[Given information]
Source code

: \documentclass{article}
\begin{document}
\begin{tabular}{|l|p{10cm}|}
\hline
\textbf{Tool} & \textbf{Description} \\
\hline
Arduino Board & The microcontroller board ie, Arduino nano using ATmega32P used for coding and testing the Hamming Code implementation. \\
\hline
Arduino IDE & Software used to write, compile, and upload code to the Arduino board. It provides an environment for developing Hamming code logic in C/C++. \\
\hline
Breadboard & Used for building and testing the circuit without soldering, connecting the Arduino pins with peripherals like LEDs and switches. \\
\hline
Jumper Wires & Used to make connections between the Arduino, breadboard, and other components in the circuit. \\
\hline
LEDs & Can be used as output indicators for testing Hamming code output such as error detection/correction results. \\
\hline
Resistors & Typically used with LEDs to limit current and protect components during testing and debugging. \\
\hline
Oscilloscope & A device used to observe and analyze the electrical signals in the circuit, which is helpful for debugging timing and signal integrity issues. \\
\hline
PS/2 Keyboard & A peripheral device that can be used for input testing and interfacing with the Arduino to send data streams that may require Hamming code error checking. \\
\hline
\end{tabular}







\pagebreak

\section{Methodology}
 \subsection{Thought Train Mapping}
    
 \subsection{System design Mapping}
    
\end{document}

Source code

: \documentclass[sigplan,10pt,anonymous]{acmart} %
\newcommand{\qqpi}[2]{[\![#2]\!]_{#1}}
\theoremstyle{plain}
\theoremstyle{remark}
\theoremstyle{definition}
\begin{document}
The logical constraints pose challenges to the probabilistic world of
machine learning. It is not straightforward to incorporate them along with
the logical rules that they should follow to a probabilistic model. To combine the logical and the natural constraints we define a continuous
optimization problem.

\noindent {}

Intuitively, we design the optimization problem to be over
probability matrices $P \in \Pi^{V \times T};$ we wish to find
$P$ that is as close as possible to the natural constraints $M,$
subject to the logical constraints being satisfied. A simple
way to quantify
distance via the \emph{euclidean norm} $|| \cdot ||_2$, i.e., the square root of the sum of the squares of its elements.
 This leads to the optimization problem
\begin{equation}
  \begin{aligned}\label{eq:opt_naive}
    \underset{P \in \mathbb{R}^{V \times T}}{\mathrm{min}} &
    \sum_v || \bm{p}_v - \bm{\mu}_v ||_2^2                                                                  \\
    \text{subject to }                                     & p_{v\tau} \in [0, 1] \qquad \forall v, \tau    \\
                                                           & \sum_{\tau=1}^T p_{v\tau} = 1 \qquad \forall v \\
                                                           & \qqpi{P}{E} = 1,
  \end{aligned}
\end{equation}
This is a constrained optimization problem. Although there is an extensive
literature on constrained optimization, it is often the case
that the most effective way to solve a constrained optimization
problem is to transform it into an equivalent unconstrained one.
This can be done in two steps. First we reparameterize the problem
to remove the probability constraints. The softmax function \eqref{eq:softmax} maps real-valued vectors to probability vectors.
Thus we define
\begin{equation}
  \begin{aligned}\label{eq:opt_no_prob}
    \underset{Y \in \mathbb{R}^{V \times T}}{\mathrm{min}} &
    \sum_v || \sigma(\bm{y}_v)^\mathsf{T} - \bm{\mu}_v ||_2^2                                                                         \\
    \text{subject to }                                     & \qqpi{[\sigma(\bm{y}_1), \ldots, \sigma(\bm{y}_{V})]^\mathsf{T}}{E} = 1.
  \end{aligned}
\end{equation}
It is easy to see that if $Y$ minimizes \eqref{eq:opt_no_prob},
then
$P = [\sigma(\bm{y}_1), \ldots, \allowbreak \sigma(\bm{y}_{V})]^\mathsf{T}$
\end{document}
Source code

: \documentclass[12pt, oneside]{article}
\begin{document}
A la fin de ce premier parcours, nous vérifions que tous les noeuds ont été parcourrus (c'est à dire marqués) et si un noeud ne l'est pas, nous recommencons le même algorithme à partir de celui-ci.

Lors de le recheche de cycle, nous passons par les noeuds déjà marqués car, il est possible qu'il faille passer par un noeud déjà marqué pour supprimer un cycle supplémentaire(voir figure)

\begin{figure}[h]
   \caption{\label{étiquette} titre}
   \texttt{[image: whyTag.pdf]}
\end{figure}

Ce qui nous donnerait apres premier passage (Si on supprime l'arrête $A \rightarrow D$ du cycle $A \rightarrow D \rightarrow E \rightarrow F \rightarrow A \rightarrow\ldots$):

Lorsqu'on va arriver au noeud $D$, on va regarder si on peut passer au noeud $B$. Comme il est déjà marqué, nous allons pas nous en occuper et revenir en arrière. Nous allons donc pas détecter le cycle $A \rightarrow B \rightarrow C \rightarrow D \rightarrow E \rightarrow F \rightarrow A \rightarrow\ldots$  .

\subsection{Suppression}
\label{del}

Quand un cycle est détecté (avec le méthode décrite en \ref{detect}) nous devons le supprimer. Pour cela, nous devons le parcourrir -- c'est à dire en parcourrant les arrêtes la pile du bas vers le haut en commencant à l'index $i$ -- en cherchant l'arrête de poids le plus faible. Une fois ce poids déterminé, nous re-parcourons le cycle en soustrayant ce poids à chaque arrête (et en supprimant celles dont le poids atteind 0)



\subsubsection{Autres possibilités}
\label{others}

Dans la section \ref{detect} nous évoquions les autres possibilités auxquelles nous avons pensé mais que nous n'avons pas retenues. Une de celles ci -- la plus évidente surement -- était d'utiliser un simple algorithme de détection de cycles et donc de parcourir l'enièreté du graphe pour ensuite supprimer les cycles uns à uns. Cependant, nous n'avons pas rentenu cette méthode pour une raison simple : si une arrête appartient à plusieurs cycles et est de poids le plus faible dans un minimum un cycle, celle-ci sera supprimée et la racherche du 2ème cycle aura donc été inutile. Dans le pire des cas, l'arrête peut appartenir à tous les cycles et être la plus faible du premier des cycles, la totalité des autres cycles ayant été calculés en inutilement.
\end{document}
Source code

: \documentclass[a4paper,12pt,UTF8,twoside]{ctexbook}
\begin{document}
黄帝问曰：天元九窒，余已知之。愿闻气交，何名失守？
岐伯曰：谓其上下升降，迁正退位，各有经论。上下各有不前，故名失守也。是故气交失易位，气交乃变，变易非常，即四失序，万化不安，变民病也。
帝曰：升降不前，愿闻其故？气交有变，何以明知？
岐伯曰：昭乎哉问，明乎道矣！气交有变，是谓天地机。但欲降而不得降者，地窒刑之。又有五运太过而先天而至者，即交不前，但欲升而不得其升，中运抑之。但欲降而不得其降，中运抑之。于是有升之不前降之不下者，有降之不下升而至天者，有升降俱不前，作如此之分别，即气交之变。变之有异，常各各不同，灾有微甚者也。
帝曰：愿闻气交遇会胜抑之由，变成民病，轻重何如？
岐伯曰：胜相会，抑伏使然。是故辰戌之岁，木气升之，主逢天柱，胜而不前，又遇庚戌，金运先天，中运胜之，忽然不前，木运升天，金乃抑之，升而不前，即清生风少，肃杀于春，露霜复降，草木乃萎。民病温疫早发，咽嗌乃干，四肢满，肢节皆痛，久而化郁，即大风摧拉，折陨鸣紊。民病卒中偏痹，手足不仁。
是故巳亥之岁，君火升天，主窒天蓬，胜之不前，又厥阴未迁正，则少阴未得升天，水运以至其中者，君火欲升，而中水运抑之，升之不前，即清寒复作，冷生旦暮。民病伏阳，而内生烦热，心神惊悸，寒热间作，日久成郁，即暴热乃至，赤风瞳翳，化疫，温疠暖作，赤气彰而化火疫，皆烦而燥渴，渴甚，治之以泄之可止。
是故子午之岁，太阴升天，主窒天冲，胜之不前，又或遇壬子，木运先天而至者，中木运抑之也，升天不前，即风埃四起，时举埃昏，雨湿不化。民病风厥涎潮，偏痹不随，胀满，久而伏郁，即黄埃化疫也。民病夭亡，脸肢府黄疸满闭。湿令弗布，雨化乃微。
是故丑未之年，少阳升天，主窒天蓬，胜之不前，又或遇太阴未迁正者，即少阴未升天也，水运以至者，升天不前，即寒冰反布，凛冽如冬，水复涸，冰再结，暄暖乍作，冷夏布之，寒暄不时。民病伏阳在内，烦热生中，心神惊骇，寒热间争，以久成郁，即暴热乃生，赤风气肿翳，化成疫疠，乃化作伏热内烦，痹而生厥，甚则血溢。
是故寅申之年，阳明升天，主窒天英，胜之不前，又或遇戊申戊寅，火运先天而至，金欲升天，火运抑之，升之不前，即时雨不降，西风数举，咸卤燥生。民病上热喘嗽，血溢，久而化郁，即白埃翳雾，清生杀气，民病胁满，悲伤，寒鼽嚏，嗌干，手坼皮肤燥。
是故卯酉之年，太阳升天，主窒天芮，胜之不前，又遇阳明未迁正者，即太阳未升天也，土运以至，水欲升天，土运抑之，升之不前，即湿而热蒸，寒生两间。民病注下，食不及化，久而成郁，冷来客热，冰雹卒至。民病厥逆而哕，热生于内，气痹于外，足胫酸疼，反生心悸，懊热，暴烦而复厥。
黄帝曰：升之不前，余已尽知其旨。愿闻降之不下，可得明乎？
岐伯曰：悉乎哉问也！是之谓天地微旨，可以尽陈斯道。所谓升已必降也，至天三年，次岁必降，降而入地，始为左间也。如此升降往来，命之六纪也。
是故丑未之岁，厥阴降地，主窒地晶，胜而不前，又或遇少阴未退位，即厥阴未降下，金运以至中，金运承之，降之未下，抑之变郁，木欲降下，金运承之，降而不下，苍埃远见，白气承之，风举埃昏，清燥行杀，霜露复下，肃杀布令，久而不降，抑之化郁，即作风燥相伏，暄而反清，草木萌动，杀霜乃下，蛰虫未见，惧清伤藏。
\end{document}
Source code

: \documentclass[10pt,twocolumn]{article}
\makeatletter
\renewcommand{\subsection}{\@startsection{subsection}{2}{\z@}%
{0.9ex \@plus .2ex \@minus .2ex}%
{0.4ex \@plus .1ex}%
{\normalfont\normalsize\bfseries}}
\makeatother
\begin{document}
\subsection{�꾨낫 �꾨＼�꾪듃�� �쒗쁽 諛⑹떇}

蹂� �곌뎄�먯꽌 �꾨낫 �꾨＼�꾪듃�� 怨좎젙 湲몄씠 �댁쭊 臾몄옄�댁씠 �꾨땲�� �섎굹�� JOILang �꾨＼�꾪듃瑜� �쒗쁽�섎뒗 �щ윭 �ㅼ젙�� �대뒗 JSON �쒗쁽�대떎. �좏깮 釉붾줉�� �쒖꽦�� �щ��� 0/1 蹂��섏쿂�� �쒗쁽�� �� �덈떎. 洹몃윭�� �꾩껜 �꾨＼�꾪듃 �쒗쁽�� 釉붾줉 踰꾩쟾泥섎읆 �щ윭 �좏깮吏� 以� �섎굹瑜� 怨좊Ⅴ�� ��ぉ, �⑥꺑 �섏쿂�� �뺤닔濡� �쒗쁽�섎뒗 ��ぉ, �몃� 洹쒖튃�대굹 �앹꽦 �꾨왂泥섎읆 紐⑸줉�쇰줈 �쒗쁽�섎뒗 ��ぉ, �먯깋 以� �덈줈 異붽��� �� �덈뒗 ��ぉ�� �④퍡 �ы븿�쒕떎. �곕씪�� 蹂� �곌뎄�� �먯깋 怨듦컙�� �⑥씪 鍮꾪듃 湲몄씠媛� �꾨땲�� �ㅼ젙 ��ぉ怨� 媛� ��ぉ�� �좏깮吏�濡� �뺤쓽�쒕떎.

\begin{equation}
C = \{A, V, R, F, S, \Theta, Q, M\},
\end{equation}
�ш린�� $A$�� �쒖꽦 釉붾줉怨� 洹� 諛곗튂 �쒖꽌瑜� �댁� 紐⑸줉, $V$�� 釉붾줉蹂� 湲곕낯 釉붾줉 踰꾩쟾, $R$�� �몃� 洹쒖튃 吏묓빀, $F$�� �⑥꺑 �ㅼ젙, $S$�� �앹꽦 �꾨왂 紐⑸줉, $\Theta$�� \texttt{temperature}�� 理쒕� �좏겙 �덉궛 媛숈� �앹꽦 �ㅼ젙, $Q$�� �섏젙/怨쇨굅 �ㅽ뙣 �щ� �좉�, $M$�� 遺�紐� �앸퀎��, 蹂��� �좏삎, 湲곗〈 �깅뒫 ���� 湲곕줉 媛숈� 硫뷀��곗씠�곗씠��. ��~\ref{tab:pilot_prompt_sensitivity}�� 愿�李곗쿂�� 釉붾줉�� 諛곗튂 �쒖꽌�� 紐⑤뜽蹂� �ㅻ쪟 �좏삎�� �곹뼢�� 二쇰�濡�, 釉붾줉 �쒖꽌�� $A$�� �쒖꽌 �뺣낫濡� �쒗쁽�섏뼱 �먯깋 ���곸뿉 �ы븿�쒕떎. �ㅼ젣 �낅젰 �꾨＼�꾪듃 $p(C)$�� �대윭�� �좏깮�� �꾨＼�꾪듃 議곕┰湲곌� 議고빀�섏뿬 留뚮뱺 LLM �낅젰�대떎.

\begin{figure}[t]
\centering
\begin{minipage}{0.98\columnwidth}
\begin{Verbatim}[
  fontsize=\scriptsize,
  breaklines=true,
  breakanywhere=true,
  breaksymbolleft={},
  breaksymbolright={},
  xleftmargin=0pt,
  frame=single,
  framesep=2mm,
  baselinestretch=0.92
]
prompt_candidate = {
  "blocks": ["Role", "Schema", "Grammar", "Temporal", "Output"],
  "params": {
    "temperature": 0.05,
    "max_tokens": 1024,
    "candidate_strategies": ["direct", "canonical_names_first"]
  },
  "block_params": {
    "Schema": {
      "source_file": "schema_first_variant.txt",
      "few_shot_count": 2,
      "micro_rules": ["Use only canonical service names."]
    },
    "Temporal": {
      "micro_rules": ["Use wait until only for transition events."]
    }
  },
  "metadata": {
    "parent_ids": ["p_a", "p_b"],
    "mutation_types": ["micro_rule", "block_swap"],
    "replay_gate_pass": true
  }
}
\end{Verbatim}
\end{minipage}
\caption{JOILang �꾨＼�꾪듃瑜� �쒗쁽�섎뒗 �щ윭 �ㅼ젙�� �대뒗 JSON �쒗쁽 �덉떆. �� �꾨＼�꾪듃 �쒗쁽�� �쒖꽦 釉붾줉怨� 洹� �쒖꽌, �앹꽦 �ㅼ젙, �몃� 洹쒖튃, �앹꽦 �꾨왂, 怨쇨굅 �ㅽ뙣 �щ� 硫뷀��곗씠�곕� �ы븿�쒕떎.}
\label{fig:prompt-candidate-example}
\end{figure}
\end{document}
[/Given information]
Exercise aim = If a line in the data above holds the string "figure", report that line.

Result =
Lors de le recheche de cycle, nous passons par les noeuds déjà marqués car, il est possible qu'il faille passer par un noeud déjà marqué pour supprimer un cycle supplémentaire(voir figure)
\begin{figure}[h]
\end{figure}
\begin{figure}[t]
\end{figure}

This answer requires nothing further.